The door of the estate opened.
He raised his binoculars and watched the big man leave the big house and proceed to the rear door of the big limousine. Everything about the man was larger than life. The driver had jumped out and was waiting there, tipping his hat, smiling.
The car door closed. The front door closed. He watched the limo back out of the driveway and reverse course along the lake road, passing the Lexus as it went.
He gave it another ten minutes, sitting in silence and darkness. The street remained deserted.
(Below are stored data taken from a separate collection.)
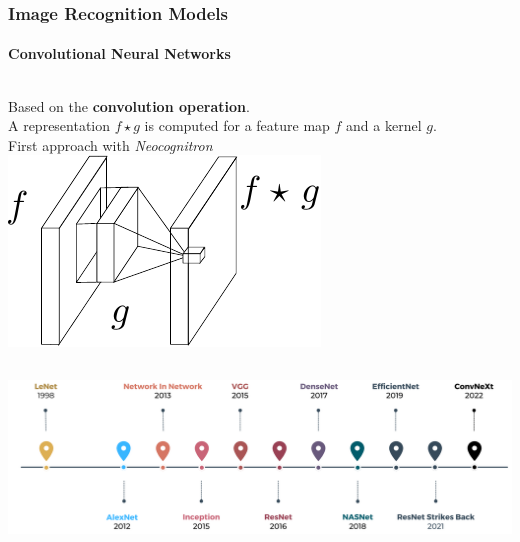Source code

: \begin{frame}[t]
    \frametitle{Image Recognition Models}
    \framesubtitle{Convolutional Neural Networks}
    \begin{columns}
        {\footnotesize Based on the \textbf{convolution operation}.\\
         A representation $f\star g$ is computed for a feature map $f$ and a kernel $g$.\\
         First approach with \emph{Neocognitron}\cite{fukushima1975cognitron}}
            \includegraphics[scale=0.75]{fig/rel/imrecon/img/conv_schema.pdf}\pause
    \end{columns}
        \begin{center}
            \includegraphics[width=\textwidth]{fig/rel/imrecon/img/CNN_timeline.pdf}
        \end{center}
        
\end{frame}
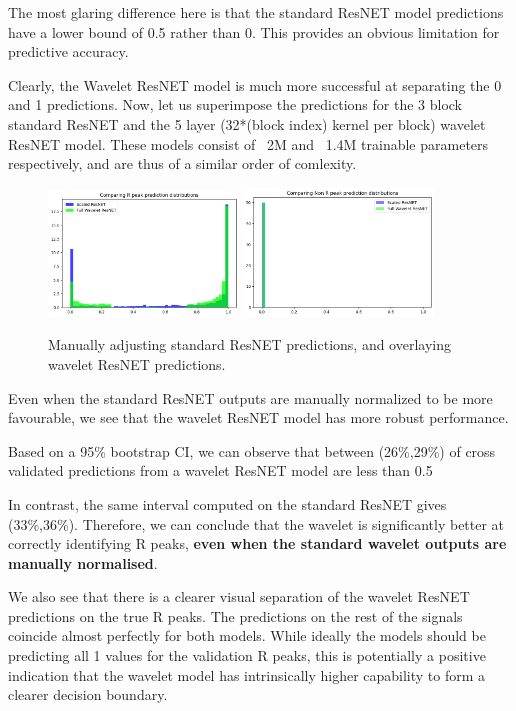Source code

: \documentclass[9pt,conference]{IEEEtran}
\begin{document}
The most glaring difference here is that the standard ResNET model predictions have a lower bound of 0.5 rather than 0. This provides an obvious limitation for predictive accuracy.

Clearly, the Wavelet ResNET model is much more successful at separating the 0 and 1 predictions. Now, let us superimpose the predictions for the 3 block standard ResNET and the 5 layer (32*(block index)  kernel per block) wavelet ResNET model. These models consist of ~2M and ~1.4M trainable parameters respectively, and are thus of a similar order of comlexity.

\begin{figure}[H]
    \centering
    \includegraphics[width=0.45\textwidth]{compRESNETWAVELET.png}
    \includegraphics[width=0.45\textwidth]{compRESNETWAVELET_nonr.png}
    \caption{Manually adjusting standard ResNET predictions, and overlaying wavelet ResNET predictions.}
\end{figure}

Even when the standard ResNET outputs are manually normalized to be more favourable, we see that the wavelet ResNET model has more robust performance.

Based on a 95\% bootstrap CI, we can observe that between (26\%,29\%) of cross validated predictions from a wavelet ResNET model are less than 0.5

In contrast, the same interval computed on the standard ResNET gives (33\%,36\%). Therefore, we can conclude that the wavelet is significantly better at correctly identifying R peaks, \textbf{even when the standard wavelet outputs are manually normalised}.

We also see that there is a clearer visual separation of the wavelet ResNET predictions on the true R peaks. The predictions on the rest of the signals coincide almost perfectly for both models. While ideally the models should be predicting all 1 values for the validation R peaks, this is potentially a positive indication that the wavelet model has intrinsically higher capability to form a clearer decision boundary.
\end{document}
Finally, he turned on the car, leaving the headlights off, and rolled the Lexus quietly down the remaining stretch of pavement until he was in front of the large estate. He put the car in park and set the brake but left the engine running. This wouldn’t take long. He was always surprised to hear about the mistakes that other professionals sometimes made, such as turning the car off and finding, when they got back from the scene, that the car wouldn’t start again. A little thing like that could mean twenty-five years to life.